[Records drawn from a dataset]
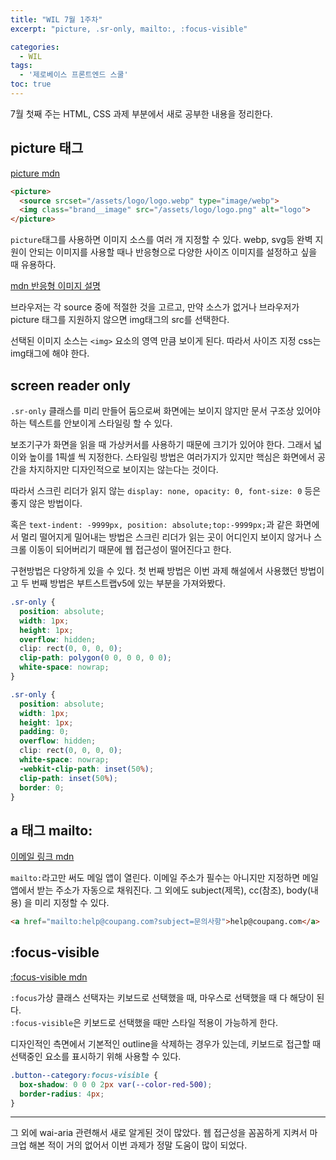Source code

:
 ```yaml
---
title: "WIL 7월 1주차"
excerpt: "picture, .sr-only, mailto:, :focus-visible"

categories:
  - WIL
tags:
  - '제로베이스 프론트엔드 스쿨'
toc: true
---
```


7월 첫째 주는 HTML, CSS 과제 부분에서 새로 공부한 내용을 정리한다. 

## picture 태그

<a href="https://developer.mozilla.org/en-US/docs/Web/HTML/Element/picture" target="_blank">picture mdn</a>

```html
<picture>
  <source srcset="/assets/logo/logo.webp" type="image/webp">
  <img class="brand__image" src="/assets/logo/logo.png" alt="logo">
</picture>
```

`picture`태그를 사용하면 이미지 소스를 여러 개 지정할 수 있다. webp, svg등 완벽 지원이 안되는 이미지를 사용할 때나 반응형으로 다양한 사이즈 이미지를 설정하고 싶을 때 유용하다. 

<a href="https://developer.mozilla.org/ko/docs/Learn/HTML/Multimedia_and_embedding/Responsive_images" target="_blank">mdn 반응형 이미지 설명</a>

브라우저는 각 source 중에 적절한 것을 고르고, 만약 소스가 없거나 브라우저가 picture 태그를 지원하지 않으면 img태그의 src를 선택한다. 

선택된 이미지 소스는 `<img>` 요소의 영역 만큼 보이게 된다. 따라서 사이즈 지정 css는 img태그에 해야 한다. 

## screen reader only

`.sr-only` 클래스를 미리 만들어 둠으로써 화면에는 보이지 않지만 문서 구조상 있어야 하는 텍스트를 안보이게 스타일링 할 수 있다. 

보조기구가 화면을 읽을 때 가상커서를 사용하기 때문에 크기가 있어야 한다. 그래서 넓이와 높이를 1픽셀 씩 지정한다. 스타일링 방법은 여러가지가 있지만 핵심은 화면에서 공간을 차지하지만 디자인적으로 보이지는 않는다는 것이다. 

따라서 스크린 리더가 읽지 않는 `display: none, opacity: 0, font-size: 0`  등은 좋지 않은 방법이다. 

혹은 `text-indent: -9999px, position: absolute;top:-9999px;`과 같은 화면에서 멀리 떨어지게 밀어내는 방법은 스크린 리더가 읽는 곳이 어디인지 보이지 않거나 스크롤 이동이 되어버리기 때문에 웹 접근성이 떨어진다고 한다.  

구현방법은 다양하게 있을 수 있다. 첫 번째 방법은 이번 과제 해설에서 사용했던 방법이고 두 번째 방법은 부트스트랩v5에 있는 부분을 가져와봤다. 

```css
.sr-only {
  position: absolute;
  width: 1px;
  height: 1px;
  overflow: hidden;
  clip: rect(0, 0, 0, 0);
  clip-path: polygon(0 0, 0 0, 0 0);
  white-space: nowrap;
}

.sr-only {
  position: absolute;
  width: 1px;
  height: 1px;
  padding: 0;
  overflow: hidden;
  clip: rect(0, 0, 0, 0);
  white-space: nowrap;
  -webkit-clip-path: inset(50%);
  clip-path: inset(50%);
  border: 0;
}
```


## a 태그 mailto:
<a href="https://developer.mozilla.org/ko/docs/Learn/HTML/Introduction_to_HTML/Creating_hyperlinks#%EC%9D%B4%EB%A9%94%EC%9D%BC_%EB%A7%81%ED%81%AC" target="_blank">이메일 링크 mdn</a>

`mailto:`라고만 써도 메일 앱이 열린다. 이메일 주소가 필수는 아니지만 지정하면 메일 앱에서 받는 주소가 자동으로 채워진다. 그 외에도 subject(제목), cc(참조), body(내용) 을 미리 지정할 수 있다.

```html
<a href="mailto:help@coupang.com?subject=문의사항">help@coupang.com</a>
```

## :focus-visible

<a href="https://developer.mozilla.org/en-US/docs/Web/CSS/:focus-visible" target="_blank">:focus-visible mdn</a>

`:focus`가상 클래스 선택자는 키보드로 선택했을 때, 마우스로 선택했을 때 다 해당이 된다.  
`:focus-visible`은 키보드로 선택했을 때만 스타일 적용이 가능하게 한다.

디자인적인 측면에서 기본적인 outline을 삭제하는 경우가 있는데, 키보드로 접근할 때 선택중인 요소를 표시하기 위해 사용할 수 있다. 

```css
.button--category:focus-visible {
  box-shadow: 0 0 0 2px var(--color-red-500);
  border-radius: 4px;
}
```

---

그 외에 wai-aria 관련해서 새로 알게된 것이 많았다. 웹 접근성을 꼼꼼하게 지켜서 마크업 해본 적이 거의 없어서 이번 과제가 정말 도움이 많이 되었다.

--

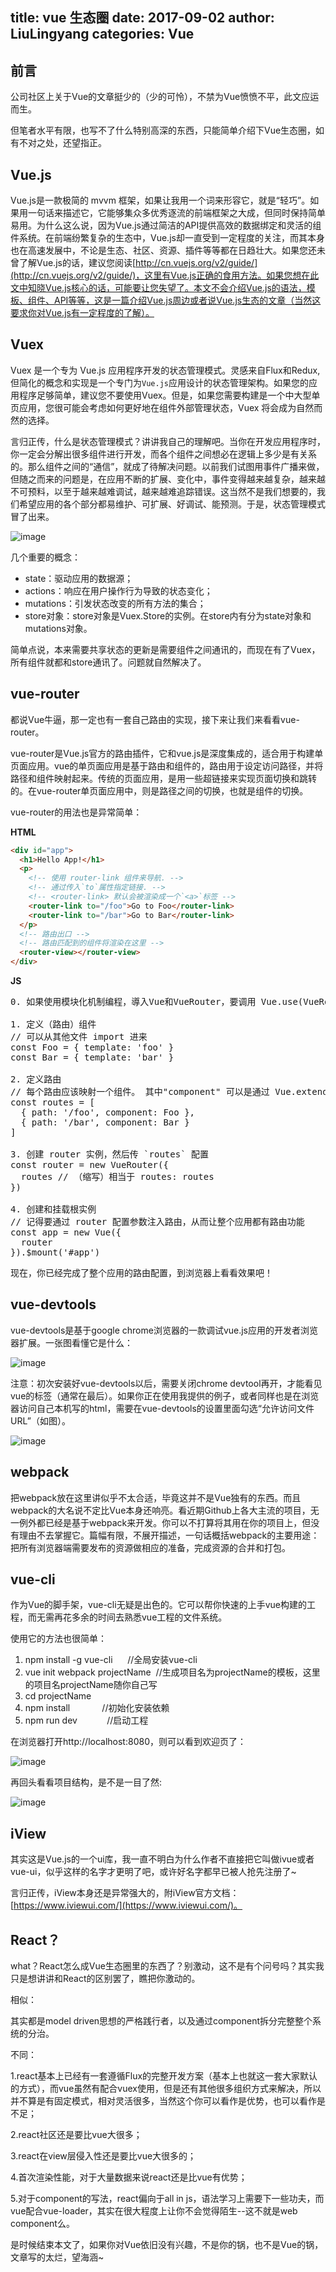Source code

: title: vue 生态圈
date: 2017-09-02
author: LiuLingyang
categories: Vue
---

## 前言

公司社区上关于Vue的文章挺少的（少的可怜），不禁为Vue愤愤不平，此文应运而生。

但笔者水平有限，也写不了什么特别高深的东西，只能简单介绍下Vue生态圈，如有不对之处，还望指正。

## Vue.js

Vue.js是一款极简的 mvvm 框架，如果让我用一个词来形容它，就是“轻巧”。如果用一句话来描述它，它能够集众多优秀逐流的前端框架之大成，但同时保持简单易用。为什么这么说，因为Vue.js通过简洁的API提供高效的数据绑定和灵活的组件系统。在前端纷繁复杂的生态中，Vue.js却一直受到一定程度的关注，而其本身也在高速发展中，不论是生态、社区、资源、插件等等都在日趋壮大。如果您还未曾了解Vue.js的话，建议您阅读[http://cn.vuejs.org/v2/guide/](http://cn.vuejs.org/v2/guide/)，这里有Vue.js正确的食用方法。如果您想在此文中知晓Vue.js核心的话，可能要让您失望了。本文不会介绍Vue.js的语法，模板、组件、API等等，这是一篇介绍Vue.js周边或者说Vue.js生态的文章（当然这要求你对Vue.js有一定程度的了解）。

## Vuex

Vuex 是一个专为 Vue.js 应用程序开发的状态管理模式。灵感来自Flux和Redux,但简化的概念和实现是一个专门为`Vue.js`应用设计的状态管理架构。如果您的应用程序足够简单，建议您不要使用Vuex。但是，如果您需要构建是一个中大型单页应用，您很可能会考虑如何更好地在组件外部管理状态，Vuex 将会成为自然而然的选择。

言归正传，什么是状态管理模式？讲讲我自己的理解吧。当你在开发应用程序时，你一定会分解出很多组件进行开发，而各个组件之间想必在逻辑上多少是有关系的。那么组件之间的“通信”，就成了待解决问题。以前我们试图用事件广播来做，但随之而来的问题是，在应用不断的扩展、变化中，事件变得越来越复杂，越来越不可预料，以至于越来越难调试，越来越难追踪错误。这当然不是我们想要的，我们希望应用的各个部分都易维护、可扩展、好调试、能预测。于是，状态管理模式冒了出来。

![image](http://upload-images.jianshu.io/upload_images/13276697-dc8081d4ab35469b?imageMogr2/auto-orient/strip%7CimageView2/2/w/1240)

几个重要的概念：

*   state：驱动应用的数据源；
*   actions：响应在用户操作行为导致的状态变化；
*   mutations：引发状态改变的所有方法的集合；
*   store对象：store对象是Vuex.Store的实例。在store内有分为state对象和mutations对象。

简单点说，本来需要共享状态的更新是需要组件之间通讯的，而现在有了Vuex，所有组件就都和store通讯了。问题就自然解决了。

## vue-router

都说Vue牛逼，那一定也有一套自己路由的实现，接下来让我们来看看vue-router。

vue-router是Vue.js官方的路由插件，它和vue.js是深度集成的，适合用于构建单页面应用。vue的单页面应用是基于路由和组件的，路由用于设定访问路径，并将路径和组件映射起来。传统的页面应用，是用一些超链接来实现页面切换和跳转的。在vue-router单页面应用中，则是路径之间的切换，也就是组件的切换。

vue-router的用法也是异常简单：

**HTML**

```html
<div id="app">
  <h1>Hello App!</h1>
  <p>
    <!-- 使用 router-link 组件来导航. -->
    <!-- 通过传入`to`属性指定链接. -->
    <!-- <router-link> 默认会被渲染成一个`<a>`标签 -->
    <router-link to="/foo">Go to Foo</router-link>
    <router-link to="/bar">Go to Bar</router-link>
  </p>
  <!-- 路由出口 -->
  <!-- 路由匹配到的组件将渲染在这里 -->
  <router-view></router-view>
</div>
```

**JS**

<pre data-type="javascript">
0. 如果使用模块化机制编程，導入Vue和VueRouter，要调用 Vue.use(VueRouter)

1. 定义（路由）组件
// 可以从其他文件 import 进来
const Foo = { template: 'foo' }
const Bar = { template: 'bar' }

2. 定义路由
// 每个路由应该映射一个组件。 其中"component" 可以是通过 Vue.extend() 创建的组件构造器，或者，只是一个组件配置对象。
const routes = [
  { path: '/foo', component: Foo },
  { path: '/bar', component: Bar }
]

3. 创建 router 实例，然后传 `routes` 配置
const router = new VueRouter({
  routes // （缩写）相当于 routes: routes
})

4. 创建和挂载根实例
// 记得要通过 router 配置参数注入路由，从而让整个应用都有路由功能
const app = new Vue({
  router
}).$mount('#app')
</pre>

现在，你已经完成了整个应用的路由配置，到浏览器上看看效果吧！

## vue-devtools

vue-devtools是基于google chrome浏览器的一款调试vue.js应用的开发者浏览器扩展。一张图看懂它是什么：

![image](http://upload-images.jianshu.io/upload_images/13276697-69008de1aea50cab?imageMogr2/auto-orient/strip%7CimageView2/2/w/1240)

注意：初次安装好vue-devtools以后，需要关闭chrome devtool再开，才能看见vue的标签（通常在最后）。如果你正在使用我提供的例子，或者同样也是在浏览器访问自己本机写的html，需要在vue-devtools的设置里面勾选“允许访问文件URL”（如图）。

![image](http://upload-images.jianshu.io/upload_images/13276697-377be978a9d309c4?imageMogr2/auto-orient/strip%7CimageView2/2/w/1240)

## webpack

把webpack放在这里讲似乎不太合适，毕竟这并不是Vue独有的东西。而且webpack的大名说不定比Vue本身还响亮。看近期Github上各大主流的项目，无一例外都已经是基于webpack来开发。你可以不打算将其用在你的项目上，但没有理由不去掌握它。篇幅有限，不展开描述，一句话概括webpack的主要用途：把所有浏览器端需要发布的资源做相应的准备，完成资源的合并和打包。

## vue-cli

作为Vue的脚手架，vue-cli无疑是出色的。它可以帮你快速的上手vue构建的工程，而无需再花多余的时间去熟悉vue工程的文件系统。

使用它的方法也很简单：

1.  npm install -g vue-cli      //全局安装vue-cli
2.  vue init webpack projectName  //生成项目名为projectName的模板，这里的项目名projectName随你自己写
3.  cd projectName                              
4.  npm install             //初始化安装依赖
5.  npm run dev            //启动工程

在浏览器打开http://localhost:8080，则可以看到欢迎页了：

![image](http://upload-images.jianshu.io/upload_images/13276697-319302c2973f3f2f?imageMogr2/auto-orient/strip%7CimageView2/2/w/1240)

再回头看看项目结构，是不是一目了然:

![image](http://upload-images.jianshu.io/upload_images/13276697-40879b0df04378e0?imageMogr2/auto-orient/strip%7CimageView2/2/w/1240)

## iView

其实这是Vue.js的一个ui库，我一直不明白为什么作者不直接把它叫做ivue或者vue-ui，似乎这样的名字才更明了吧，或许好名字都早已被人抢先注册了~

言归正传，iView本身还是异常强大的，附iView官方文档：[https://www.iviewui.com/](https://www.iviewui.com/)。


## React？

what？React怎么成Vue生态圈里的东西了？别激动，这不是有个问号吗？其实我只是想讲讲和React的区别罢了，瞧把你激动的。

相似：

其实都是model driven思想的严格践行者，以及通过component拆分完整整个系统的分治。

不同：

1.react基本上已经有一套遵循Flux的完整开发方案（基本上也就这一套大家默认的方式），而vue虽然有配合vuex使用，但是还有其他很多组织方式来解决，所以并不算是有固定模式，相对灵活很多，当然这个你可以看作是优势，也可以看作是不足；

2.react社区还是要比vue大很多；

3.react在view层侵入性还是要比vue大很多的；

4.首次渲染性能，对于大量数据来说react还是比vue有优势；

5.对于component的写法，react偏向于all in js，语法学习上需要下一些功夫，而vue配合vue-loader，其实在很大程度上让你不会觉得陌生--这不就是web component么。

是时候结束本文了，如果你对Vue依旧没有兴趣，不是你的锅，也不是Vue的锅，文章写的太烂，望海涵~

TASK: Please find the lines in the data that contain the word "assets" and copy them.

COMPLETED EXERCISE:
  <source srcset="/assets/logo/logo.webp" type="image/webp">
  <img class="brand__image" src="/assets/logo/logo.png" alt="logo">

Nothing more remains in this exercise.